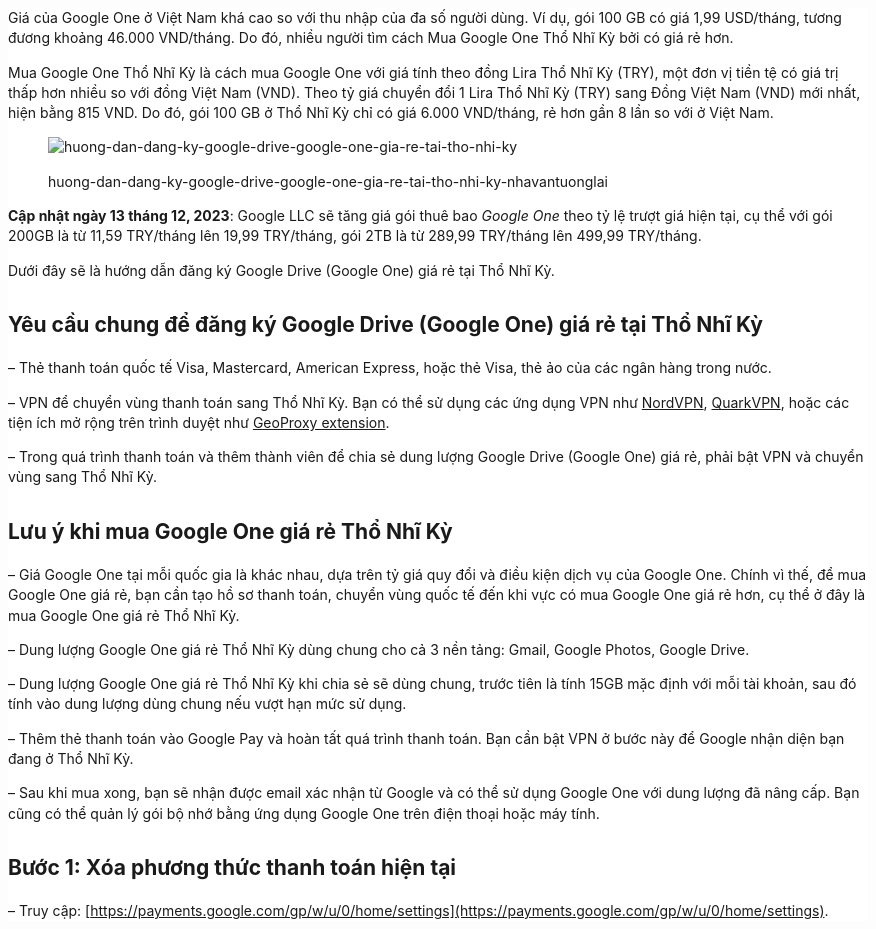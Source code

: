 Giá của Google One ở Việt Nam khá cao so với thu nhập của đa số người dùng. Ví dụ, gói 100 GB có giá 1,99 USD/tháng, tương đương khoảng 46.000 VND/tháng. Do đó, nhiều người tìm cách Mua Google One Thổ Nhĩ Kỳ bởi có giá rẻ hơn.

Mua Google One Thổ Nhĩ Kỳ là cách mua Google One với giá tính theo đồng Lira Thổ Nhĩ Kỳ (TRY), một đơn vị tiền tệ có giá trị thấp hơn nhiều so với đồng Việt Nam (VND). Theo tỷ giá chuyển đổi 1 Lira Thổ Nhĩ Kỳ (TRY) sang Đồng Việt Nam (VND) mới nhất, hiện bằng 815 VND. Do đó, gói 100 GB ở Thổ Nhĩ Kỳ chỉ có giá 6.000 VND/tháng, rẻ hơn gần 8 lần so với ở Việt Nam.

<figure><img src="https://server.nhavantuonglai.com/assets/image/article/developer/huong-dan-dang-ky-google-drive-google-one-gia-re-tai-tho-nhi-ky-07.jpg" alt="huong-dan-dang-ky-google-drive-google-one-gia-re-tai-tho-nhi-ky" height=100% width=100%><figcaption><p>huong-dan-dang-ky-google-drive-google-one-gia-re-tai-tho-nhi-ky-nhavantuonglai</p></figcaption></figure>

**Cập nhật ngày 13 tháng 12, 2023**: Google LLC sẽ tăng giá gói thuê bao _Google One_ theo tỷ lệ trượt giá hiện tại, cụ thể với gói 200GB là từ 11,59 TRY/tháng lên 19,99 TRY/tháng, gói 2TB là từ 289,99 TRY/tháng lên 499,99 TRY/tháng.

Dưới đây sẽ là hướng dẫn đăng ký Google Drive (Google One) giá rẻ tại Thổ Nhĩ Kỳ.

## Yêu cầu chung để đăng ký Google Drive (Google One) giá rẻ tại Thổ Nhĩ Kỳ

– Thẻ thanh toán quốc tế Visa, Mastercard, American Express, hoặc thẻ Visa, thẻ ảo của các ngân hàng trong nước.

– VPN để chuyển vùng thanh toán sang Thổ Nhĩ Kỳ. Bạn có thể sử dụng các ứng dụng VPN như [NordVPN](https://nordvpn.com/), [QuarkVPN](https://www.quarkvpn.com/), hoặc các tiện ích mở rộng trên trình duyệt như [GeoProxy extension](https://chromewebstore.google.com/detail/geoproxy-free-proxy/pooljnboifbodgifngpppfklhifechoe).

– Trong quá trình thanh toán và thêm thành viên để chia sẻ dung lượng Google Drive (Google One) giá rẻ, phải bật VPN và chuyển vùng sang Thổ Nhĩ Kỳ.

## Lưu ý khi mua Google One giá rẻ Thổ Nhĩ Kỳ

– Giá Google One tại mỗi quốc gia là khác nhau, dựa trên tỷ giá quy đổi và điều kiện dịch vụ của Google One. Chính vì thế, để mua Google One giá rẻ, bạn cần tạo hồ sơ thanh toán, chuyển vùng quốc tế đến khi vực có mua Google One giá rẻ hơn, cụ thể ở đây là mua Google One giá rẻ Thổ Nhĩ Kỳ.

– Dung lượng Google One giá rẻ Thổ Nhĩ Kỳ dùng chung cho cả 3 nền tảng: Gmail, Google Photos, Google Drive.

– Dung lượng Google One giá rẻ Thổ Nhĩ Kỳ khi chia sẻ sẽ dùng chung, trước tiên là tính 15GB mặc định với mỗi tài khoản, sau đó tính vào dung lượng dùng chung nếu vượt hạn mức sử dụng.

– Thêm thẻ thanh toán vào Google Pay và hoàn tất quá trình thanh toán. Bạn cần bật VPN ở bước này để Google nhận diện bạn đang ở Thổ Nhĩ Kỳ.

– Sau khi mua xong, bạn sẽ nhận được email xác nhận từ Google và có thể sử dụng Google One với dung lượng đã nâng cấp. Bạn cũng có thể quản lý gói bộ nhớ bằng ứng dụng Google One trên điện thoại hoặc máy tính.

## Bước 1: Xóa phương thức thanh toán hiện tại

– Truy cập: [https://payments.google.com/gp/w/u/0/home/settings](https://payments.google.com/gp/w/u/0/home/settings).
▬▬▬
_Directions for this task_:
Your output should consist only of the lines from the one containing "hoặc máy tính." to the end of the records above, each retyped exactly.

_Written response_:
– Sau khi mua xong, bạn sẽ nhận được email xác nhận từ Google và có thể sử dụng Google One với dung lượng đã nâng cấp. Bạn cũng có thể quản lý gói bộ nhớ bằng ứng dụng Google One trên điện thoại hoặc máy tính.

## Bước 1: Xóa phương thức thanh toán hiện tại

– Truy cập: [https://payments.google.com/gp/w/u/0/home/settings](https://payments.google.com/gp/w/u/0/home/settings).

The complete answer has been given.